ケツ合わせと言っても、自分の尻を丸出しにして人になすり付けにいっているわけでない。
そういう趣味は無い。

「ケツ」とはもちろんお尻のことだ。
このとてつもなく品が無い言い方は私のせいではない。

前職の業界用語である。
TV、映画、音楽などをはじめとする芸能全般で「ケツ」は多用される。

「ケツ延ばせますか?」
→終わり時間の時間延ばせますか?

「ケツにもう1本入りました」
→この仕事の終了後に別な仕事が入りました

「今日はケツが無いので、また別日に」
→今日はこの後予定があるので、また別日に

「その映像のケツ、もう一回見せて」
→その映像の終わりのシーン、もう一回見せて

上記以外にも使い方はいくらでもあって、ケツとは終わりとか最後を意味する。
うら若き乙女だった私も例に漏れず、毎日「ケツ」を連呼していた。

で、ケツ合わせとは何か?
簡単に言うと「終わりを合わせる」ということだ。

終了時間に合わせる。
納品締め切りに合わせる。
映像の終わりと音楽の終わりをピッタリ合わせる。

合わせる、または間に合わせる、みたいな意味だ。


ある時、先輩からしみじみ言われた。

「お前はホント…ケツ合わせの天才だな!あ、これ褒め言葉な」

ケツ合わせの天才…?
いや、才能でもなんでもないと思うけど…。

先輩曰く、私の「ケツ合わせ」は惚れ惚れするほど華麗だそうだ。

私からすると、何てことはない。
・締め切りギリギリにならないと取り掛かれない
・早めに始めても飽きて途中でやめてしまう
・今やらなくて良いことはやりたくない
・面倒臭がりなので労力は最小限にしたい
ただ、これだけの話だ。

本当は早めに取り掛かり、余裕を持ちたい。
ゆっくり熟考して、より良いものを提供したい。
とは思っている。

だけど、私は何度もnoteに書いているように、全日本だらしない選手権でベスト8入りはするくらいの人間なので、思っていてもできないのだ。

考えてみると、全てがケツ合わせ。
1ミリの余裕もない状況になって、やっと重い腰が上がる。

夏休みの宿題。
就活の履歴書。
待ち合わせ。
自動車教習所。
試験勉強。
旅行の荷造り。
ホテル、移動のチケット、等の予約。
仕事の締め切り。
ダイエット。
プレゼン準備。

とにかくほぼ全部。
世の中の「いついつ迄に」があることがらは全部ケツ合わせだ。

因みに、自動車教習所は最初順調過ぎて凄く余裕があったのが災いして途中で行かなくなり、お金が無駄になる期限ギリギリになるまで放置して、残るは一発勝負で合格しなければアウトという状況で免許を取得した。
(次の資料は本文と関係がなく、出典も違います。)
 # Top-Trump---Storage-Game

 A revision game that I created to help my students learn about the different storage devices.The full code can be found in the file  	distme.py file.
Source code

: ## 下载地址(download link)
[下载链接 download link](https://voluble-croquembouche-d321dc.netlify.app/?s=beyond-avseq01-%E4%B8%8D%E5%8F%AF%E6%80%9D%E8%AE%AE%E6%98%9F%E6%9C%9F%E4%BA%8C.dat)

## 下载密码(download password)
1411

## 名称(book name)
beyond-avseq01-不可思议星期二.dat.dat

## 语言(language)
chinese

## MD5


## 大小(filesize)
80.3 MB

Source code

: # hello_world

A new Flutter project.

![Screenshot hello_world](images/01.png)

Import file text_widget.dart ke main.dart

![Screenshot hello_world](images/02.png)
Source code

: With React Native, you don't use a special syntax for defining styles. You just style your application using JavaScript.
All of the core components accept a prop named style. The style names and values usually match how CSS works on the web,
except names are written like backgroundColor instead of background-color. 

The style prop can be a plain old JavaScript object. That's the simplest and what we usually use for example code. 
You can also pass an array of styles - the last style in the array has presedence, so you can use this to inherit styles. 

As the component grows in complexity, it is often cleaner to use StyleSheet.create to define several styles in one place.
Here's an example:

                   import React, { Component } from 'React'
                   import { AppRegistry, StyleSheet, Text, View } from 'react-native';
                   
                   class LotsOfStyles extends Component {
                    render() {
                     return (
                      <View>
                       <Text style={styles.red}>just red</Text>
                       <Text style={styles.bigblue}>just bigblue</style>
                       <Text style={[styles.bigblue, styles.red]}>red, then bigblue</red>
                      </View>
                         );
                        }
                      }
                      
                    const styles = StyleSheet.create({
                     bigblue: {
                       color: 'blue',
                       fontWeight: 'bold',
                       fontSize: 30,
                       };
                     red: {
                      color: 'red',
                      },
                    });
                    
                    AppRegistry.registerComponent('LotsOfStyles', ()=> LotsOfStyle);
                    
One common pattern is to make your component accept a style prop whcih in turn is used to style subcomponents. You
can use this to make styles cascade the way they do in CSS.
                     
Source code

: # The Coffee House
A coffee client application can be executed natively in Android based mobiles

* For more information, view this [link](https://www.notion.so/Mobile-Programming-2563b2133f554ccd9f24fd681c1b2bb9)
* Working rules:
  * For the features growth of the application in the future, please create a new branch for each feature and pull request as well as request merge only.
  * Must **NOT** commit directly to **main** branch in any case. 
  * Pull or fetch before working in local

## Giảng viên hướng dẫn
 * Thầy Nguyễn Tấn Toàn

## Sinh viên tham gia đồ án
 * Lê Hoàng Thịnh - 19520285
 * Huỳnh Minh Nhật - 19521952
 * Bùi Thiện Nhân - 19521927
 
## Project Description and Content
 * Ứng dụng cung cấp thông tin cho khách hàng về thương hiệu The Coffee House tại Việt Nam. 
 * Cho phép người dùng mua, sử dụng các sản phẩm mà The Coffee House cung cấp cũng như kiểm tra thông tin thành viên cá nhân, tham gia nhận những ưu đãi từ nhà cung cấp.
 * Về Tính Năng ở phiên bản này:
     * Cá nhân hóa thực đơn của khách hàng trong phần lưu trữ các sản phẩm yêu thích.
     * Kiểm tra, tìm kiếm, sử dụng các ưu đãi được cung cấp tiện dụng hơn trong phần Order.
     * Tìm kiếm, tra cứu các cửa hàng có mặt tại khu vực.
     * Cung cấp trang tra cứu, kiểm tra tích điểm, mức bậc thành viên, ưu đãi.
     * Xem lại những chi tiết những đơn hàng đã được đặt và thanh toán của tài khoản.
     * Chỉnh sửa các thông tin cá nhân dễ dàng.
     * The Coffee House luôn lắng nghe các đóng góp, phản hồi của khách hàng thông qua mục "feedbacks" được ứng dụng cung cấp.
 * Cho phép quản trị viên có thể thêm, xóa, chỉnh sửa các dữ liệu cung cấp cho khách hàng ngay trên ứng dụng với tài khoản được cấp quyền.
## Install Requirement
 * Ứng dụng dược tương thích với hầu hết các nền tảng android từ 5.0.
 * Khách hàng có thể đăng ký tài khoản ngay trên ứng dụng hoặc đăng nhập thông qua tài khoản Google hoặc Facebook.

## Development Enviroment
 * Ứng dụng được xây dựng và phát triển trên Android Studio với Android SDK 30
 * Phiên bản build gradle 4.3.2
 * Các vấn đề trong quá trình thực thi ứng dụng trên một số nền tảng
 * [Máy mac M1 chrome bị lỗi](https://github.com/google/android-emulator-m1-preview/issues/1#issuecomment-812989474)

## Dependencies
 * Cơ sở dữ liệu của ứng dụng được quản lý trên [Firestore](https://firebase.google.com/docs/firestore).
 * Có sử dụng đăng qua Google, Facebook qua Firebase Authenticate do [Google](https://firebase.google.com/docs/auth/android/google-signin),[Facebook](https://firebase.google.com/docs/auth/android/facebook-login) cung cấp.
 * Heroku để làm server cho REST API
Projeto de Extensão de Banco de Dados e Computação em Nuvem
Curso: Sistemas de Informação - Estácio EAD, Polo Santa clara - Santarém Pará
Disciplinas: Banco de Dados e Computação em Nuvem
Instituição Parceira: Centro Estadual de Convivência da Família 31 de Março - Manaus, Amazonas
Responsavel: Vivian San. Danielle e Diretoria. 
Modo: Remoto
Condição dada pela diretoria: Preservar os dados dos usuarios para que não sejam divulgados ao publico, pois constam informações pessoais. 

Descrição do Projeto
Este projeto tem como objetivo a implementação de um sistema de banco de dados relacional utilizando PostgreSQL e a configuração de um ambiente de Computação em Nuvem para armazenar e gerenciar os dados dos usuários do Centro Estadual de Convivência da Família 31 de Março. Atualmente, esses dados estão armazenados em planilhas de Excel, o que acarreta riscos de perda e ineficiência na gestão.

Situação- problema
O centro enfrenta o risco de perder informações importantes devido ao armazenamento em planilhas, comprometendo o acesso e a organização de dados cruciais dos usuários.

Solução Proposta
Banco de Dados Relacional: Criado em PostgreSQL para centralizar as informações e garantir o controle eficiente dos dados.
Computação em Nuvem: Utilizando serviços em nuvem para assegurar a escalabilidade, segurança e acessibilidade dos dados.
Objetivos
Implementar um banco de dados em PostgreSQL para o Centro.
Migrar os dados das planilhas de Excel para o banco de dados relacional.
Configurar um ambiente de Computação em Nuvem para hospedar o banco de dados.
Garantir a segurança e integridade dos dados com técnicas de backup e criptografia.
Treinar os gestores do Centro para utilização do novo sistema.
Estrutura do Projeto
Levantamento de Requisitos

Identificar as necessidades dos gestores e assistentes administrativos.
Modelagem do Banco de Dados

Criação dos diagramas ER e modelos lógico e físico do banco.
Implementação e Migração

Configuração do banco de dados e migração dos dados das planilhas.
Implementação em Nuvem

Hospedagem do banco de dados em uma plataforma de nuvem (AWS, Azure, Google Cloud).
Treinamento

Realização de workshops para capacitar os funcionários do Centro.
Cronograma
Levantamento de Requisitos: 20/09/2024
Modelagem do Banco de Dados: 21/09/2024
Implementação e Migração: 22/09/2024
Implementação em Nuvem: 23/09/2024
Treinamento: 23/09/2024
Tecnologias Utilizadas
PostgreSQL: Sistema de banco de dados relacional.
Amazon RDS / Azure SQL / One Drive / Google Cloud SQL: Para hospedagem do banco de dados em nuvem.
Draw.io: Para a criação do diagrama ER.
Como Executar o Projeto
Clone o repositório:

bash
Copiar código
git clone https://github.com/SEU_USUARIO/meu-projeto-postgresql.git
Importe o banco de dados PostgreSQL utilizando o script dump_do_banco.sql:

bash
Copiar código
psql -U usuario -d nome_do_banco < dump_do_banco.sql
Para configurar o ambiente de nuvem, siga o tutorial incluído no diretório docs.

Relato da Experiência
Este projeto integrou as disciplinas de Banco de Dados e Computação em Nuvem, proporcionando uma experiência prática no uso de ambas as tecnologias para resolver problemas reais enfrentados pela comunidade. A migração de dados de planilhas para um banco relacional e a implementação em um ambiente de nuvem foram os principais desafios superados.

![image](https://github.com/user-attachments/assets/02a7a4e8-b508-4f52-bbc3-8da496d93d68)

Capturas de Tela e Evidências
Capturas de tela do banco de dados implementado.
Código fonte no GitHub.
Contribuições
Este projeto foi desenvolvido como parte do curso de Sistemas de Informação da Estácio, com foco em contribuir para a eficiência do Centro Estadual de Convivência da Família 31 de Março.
海外旅行でビザが必要な国へ行く際も、取れるか取れないか微妙な日程になるまで放置。

つい最近は、東京都に提出するシンガポール視察の報告書(6000文字)を締切日の前の晩からやり始め、提出期限の5分前に提出した。
今回は徹夜はしていない(というか普通に寝た)が、海外旅行の荷造りなどは毎度徹夜案件だ。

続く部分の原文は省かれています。